*Work request:* In the entries below, count each line holding the word "changes". Answer with the total alone.

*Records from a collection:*
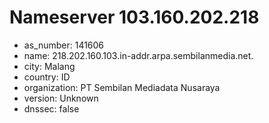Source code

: # Nameserver 103.160.202.218

* as_number: 141606
* name: 218.202.160.103.in-addr.arpa.sembilanmedia.net.
* city: Malang
* country: ID
* organization: PT Sembilan Mediadata Nusaraya
* version: Unknown
* dnssec: false
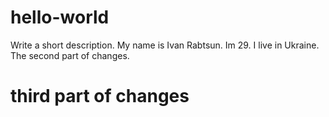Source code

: # hello-world
Write a short description.
My name is Ivan Rabtsun. Im 29. I live in Ukraine.
The second part of changes.
<br> <p><h1>third part of changes</h1></p>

*Finished exercise:* 2